Gary Vaynerchuk has been preaching about social media content since before most of the platforms he talks about existed. He has millions of followers. He has a full media production team. He has more content than most agencies produce in a decade.

And his short-form content wasn’t reaching the people it should have been reaching.

17 million views in 28 days. Here’s what we did, why it worked, and what it teaches every brand — even the ones nobody has heard of yet.

The famous-person paradox: more reach, less impact

There’s a counter-intuitive problem that affects large accounts: the algorithm on TikTok and Instagram Reels doesn’t particularly care how many followers you have. It cares about engagement rate on the initial push. A post that gets 50,000 views but a 2% engagement rate will be shown to fewer people than a post with 5,000 views and a 15% engagement rate.

Gary’s existing following was enormous but the content wasn’t formatted for how that audience behaves on short-form platforms. Long-form Gary is exceptional. Short-form Gary — before we worked on it — was long-form Gary with the edges cut off.

“Fame doesn’t transfer automatically between platforms. Every platform has its own emotional contract with its audience. You have to relearn your audience on each one — even if they already know your name.”

The authenticity gap: preaching it vs. practising it

Gary talks about authenticity constantly. But his content team was producing content the way large organisations produce content: planned, scheduled, produced, polished. By the time it hit TikTok it looked like exactly what it was — carefully managed brand content for a person who built his reputation on not being carefully managed brand content.

The gap between what Gary says and how the content felt was the problem. Audiences on short-form platforms are extraordinarily good at detecting this gap. The words can be authentic while the production signals “this is packaged.” When that disconnect exists, the scroll happens.

What we actually changed

Gary had years of raw footage, interviews, candid moments, unscripted reactions. A library that most creators would kill for. The material was there. The packaging was wrong.

We repackaged existing content for short-form: tighter cuts, platform-native pacing, formats that matched how TikTok and Reels audiences actually consume content rather than how a YouTube audience does. The 60-second version of a Gary message hits completely differently than the same message embedded in a 45-minute podcast.

The Platform-Native Rule
Every Platform Has a Different Emotional Contract

YouTube audiences are in a lean-back mode. They’ve chosen a topic and committed time to it. TikTok audiences are in a lean-forward mode. They haven’t decided to watch anything yet — your content has to make that decision for them in the first second.

The same message, the same person, the same footage performs completely differently depending on whether it’s formatted for the platform it lives on. Most brands — and most large personal brands — take their best-performing content from one platform and post it unchanged on another. That’s not a content strategy. That’s a content copy-paste.

The underposting problem

One of the most overlooked insights from this campaign: Gary’s accounts were massively underposted relative to the size of his audience and the volume of raw material available. The algorithm rewards accounts that post with frequency and consistency. When an account with that audience size posts 2–3 times per week, the algorithm treats it like any other low-frequency account — it gets a small push, not a large one.

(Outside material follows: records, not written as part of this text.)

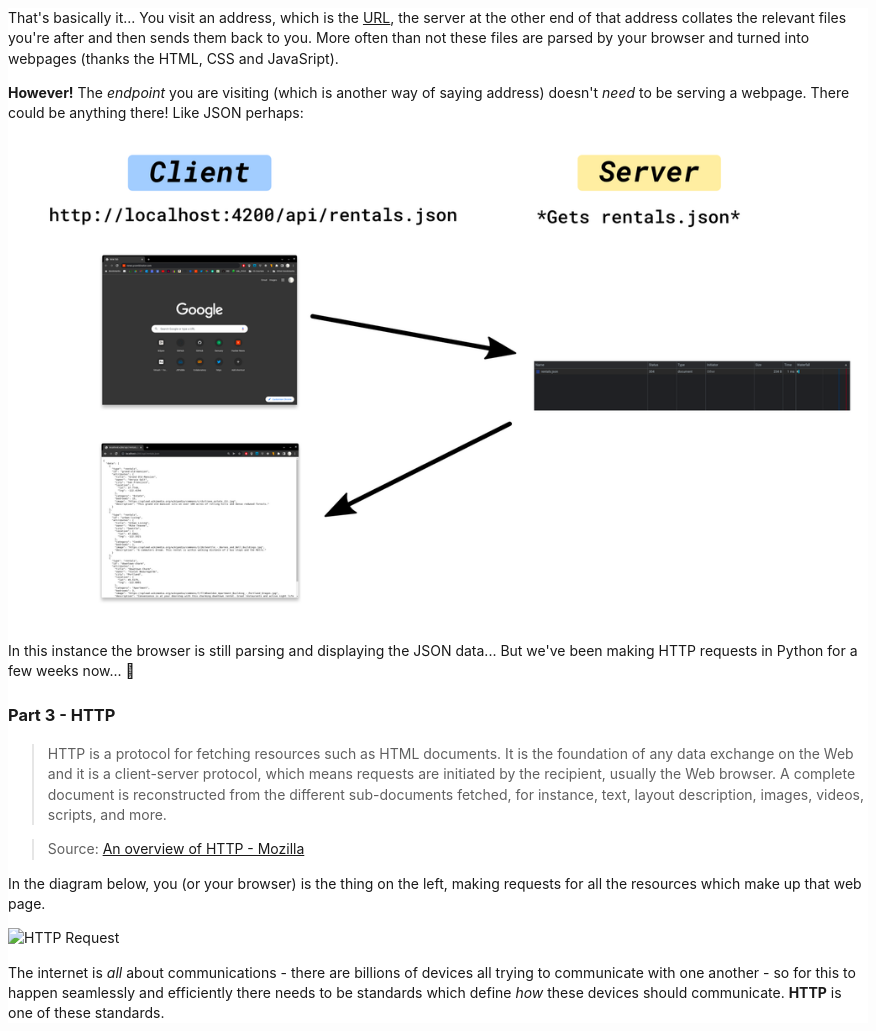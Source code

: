 That's basically it... You visit an address, which is the [URL](https://developer.mozilla.org/en-US/docs/Learn/Common_questions/What_is_a_URL), the server at the other end of that address collates the relevant files you're after and then sends them back to you. More often than not these files are parsed by your browser and turned into webpages (thanks the HTML, CSS and JavaSript).


__However!__ The _endpoint_ you are visiting (which is another way of saying address) doesn't _need_ to be serving a webpage. There could be anything there! Like JSON perhaps:

![A client server relationship](./img/client_server_json.png)

In this instance the browser is still parsing and displaying the JSON data... But we've been making HTTP requests in Python for a few weeks now... :thinking:

### Part 3 - HTTP

> HTTP is a protocol for fetching resources such as HTML documents. It is the foundation of any data exchange on the Web and it is a client-server protocol, which means requests are initiated by the recipient, usually the Web browser. A complete document is reconstructed from the different sub-documents fetched, for instance, text, layout description, images, videos, scripts, and more. 

> Source: [An overview of HTTP - Mozilla](https://developer.mozilla.org/en-US/docs/Web/HTTP/Overview)

In the diagram below, you (or your browser) is the thing on the left, making requests for all the resources which make up that web page.

![HTTP Request](https://developer.mozilla.org/en-US/docs/Web/HTTP/Overview/fetching_a_page.png)

The internet is _all_ about communications - there are billions of devices all trying to communicate with one another - so for this to happen seamlessly and efficiently there needs to be standards which define  _how_ these devices should communicate. __HTTP__ is one of these standards.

We increased posting frequency significantly and watched the algorithmic distribution improve across the board. This is not about spamming content — it’s about understanding that the algorithm’s trust in an account is partly built on consistency. An account that posts reliably gets treated differently to one that posts sporadically.

The Platform Adaptation Framework
01
Audit your content for platform-native formatting. Does it look and feel like content made for this platform, or does it look like content migrated from somewhere else? The audience knows the difference.
02
The 60-second version of any message is a different piece of content than the 10-minute version. Don’t cut a long video short. Rebuild it from scratch for the format.
03
Frequency builds algorithmic trust. Consistent posting at high volume tells the algorithm this account is reliable. It gets pushed harder. The content quality still has to be there, but frequency is not optional.
04
Repackage before you recreate. Most brands and personal brands have more usable content than they realise. The footage exists. The formatting is wrong. Fix the format before commissioning new content.
05
Watch your engagement rate, not your follower count. A 5% engagement rate on 10,000 views outperforms a 0.5% rate on 100,000 views in terms of algorithmic distribution. Optimise for the rate.

17 million views in 28 days for someone who was already famous. The lesson isn’t about Gary. It’s about the fact that platform-native formatting, appropriate frequency, and closing the authenticity gap are requirements for every account — no matter how recognizable the person behind it is.